Vor zwei Wochen schrieb mir ein Freund:
„Der Glaube ist bei mir sehr in den Hintergrund getreten.
Atheist bin ich nicht direkt.
Kirche und Christentum bietet mir allerdings gar nichts mehr
und ich umgekehrt ebenfalls nichts mehr.“
Ich glaube, so geht es nicht wenigen Menschen.
Ihnen ist nicht nur Kirche nichts sagend geworden, das Christentum auch.

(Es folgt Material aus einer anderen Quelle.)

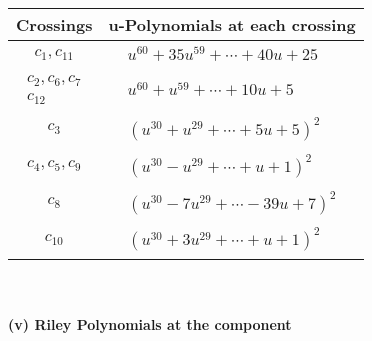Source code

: \documentclass[1p]{elsarticle_modified}
\theoremstyle{definition}
\begin{document}
\begin{tabular}{m{50pt}|m{274pt}}
Crossings & \hspace{64pt}u-Polynomials at each crossing \\
\hline $$\begin{aligned}c_{1},c_{11}\end{aligned}$$&$\begin{aligned}
&u^{60}+35 u^{59}+\cdots+40 u+25
\end{aligned}$\\
\hline $$\begin{aligned}c_{2},c_{6},c_{7}\\c_{12}\end{aligned}$$&$\begin{aligned}
&u^{60}+u^{59}+\cdots+10 u+5
\end{aligned}$\\
\hline $$\begin{aligned}c_{3}\end{aligned}$$&$\begin{aligned}
&(u^{30}+u^{29}+\cdots+5 u+5)^{2}
\end{aligned}$\\
\hline $$\begin{aligned}c_{4},c_{5},c_{9}\end{aligned}$$&$\begin{aligned}
&(u^{30}- u^{29}+\cdots+u+1)^{2}
\end{aligned}$\\
\hline $$\begin{aligned}c_{8}\end{aligned}$$&$\begin{aligned}
&(u^{30}-7 u^{29}+\cdots-39 u+7)^{2}
\end{aligned}$\\
\hline $$\begin{aligned}c_{10}\end{aligned}$$&$\begin{aligned}
&(u^{30}+3 u^{29}+\cdots+u+1)^{2}
\end{aligned}$\\
\hline
\end{tabular}\\~\\
\newpage\renewcommand{\arraystretch}{1}
\flushleft \textbf{(v) Riley Polynomials at the component}\newline \\
\end{document}
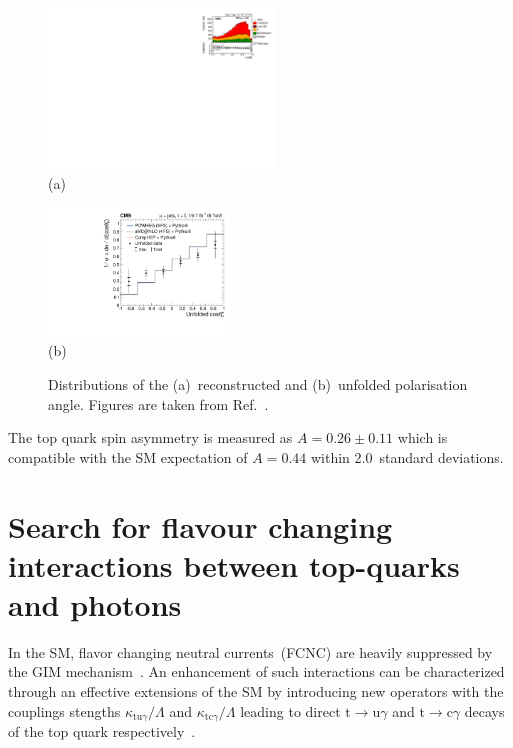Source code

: \documentclass{PoS}
\begin{document}
\begin{figure}[htbp]
\begin{center}
\parbox[t]{0.55\textwidth}{\centering\includegraphics[width=0.54\textwidth]{figures/polarization/2j1t_cos_theta.pdf}\\(a)}
\parbox[t]{0.44\textwidth}{\centering\includegraphics[width=0.43\textwidth]{figures/polarization/cos_theta_unfolded.pdf}\\(b)}
\caption{\label{fig:costheta}Distributions of the (a)~reconstructed and (b)~unfolded polarisation angle. Figures are taken from Ref.~\cite{CMS-PAS-TOP-13-001}.}
\end{center}
\end{figure}

The top quark spin asymmetry is measured as $A=0.26\pm0.11$ which is compatible with the SM expectation of $A=0.44$ within 2.0~standard deviations.


\section{Search for flavour changing interactions between top-quarks and photons}

In the SM, flavor changing neutral currents~(FCNC) are heavily suppressed by the GIM mechanism~\cite{fcnc}. An enhancement of such interactions can be characterized through an effective extensions of the SM by introducing new operators with the couplings stengths $\kappa_{\mathrm{tu}\gamma}/\Lambda$ and $\kappa_{\mathrm{tc}\gamma}/\Lambda$ leading to direct $\mathrm{t}\to\mathrm{u}\gamma$ and $\mathrm{t}\to\mathrm{c}\gamma$ decays of the top quark respectively~\cite{minimal-anom-set}. 
\end{document}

Zerredet, unglaubwürdig, bedeutungslos.
Wer fragt sich nicht nach der Kraft des Evangeliums,
wenn selbst im innersten Bereich der Kirche vorkommt,
was wir auch außerhalb erleben:
Machtmissbrauch und Wegsehen, Korruption und Selbstbereicherung,
Ungerechtigkeit und Unbarmherzigkeit…
Dass Menschen darum den kirchlichen Kontext meiden,
dass sie manche Scheinheiligkeit nicht mehr ertragen,
die mühsamen und ermüdenden Erklärungen,
warum was wie zu sein hat, was als Gott gegeben zu glauben ist,
sich dabei in der Begründung weniger auf vernünftige Einsichten
als auf verliehene Macht und Autorität berufend,
dass Menschen sich davon absondern: wundert das wirklich?
Wir stehen in der Herausforderung, den Kirchenbegriff neu zu verstehen.
Kirche ist nicht eine Ansammlung von Mitgliedern,
Kirche bildet sich durch Menschen, in denen Gott sich zu Wort meldet.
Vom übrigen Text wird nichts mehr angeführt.